In this case, when black and gray programs competed, the gray program — a lighter shade at that — survived in Darwinian fashion. Even though the A-12 was predicted to cost much less, Congress bankrolled the F-22 while the Navy watched in tears as its A-12 program was carted away.
And since the A-12 was secret, the branch couldn’t mount a public defense.
Which is not to say the A-12 program was in good shape otherwise, as David Montgomery explained in Air Force magazine in 1991. In fact, workers were having a hard time building the prototypes.
“The biggest problem, say officials, stemmed from the difficulties of creating and applying highly advanced composite material in the radar-evading stealth plane,” Montgomery wrote.
The two contractors had inadequate experience with this material to carry out the project smoothly and with a minimum of delay.
Evident mutual suspicion between the two contractors compounded the problem. One Pentagon analyst who studied the issue said the two A-12 contractors appeared loath to share sensitive technology to further the A-12 program. The reason: They were competitors on another project — the program to build the Air Force’s Advanced Tactical Fighter.
“There were technologies that could have helped in the overall [A-12] effort, but they weren’t willing to share those,” said the analyst. “If you have a technological advantage, how willing are you to share that if … it could help you in some other program?”
An overly ambitious schedule exacerbated the problem.
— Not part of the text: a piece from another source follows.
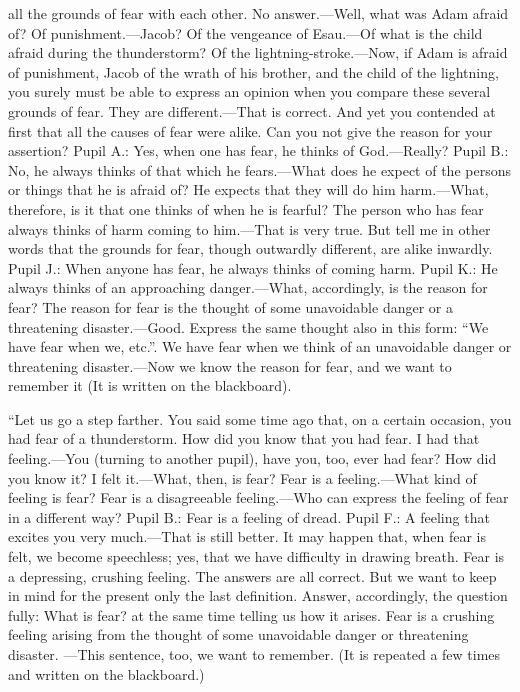 all the grounds of fear with each other. No answer.—Well, what was Adam afraid of? Of punishment.—Jacob? Of the vengeance of Esau.—Of what is the child afraid during the thunderstorm? Of the lightning-stroke.—Now, if Adam is afraid of punishment, Jacob of the wrath of his brother, and the child of the lightning, you surely must be able to express an opinion when you compare these several grounds of fear. They are different.—That is correct. And yet you contended at first that all the causes of fear were alike. Can you not give the reason for your assertion? Pupil A.: Yes, when one has fear, he thinks of God.—Really? Pupil B.: No, he always thinks of that which he fears.—What does he expect of the persons or things that he is afraid of? He expects that they will do him harm.—What, therefore, is it that one thinks of when he is fearful? The person who has fear always thinks of harm coming to him.—That is very true. But tell me in other words that the grounds for fear, though outwardly different, are alike inwardly. Pupil J.: When anyone has fear, he always thinks of coming harm. Pupil K.: He always thinks of an approaching danger.—What, accordingly, is the reason for fear? The reason for fear is the thought of some unavoidable danger or a threatening disaster.—Good. Express the same thought also in this form: “We have fear when we, etc.”. We have fear when we think of an unavoidable danger or threatening disaster.—Now we know the reason for fear, and we want to remember it (It is written on the blackboard).

“Let us go a step farther. You said some time ago that, on a certain occasion, you had fear of a thunderstorm. How did you know that you had fear. I had that feeling.—You (turning to another pupil), have you, too, ever had fear? How did you know it? I felt it.—What, then, is fear? Fear is a feeling.—What kind of feeling is fear? Fear is a disagreeable feeling.—Who can express the feeling of fear in a different way? Pupil B.: Fear is a feeling of dread. Pupil F.: A feeling that excites you very much.—That is still better. It may happen that, when fear is felt, we become speechless; yes, that we have difficulty in drawing breath. Fear is a depressing, crushing feeling. The answers are all correct. But we want to keep in mind for the present only the last definition. Answer, accordingly, the question fully: What is fear? at the same time telling us how it arises. Fear is a crushing feeling arising from the thought of some unavoidable danger or threatening disaster.
—This sentence, too, we want to remember. (It is repeated a few times and written on the blackboard.)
Under the original timetable, the contractors planned first flight for June 17,1990. They mapped out a design-to-assembly schedule of only nine months, far shorter than the fourteen months normally allotted for such an effort.
Workers in top-secret areas of plants operated by General Dynamics in Fort Worth, Texas, and by McDonnell Douglas in Saint Louis, Missouri, would spend four and a half months on subassembly. Sections would be shipped to Tulsa, Oklahoma, for final assembly.
According to the report, the manufacturers were only feeling their way along. They lacked proper tooling, missed key target dates at various steps in the development process, and were forced to issue “stop work orders” because of engineering problems. Delays in the arrival of parts further delayed production.
By contrast, the Air Force insists that B-21 development is proceeding without any major complications. Of course, the B-21 program also is highly secret, meaning it’s impossible for outsiders to verify the Air Force’s sanguine claims.
But if the B-21 does fly in 2021, as planned and ends up including the air-to-air capabilities that have been proposed, it could finally fulfill the A-12’s multi-role promise from nearly 30 years ago.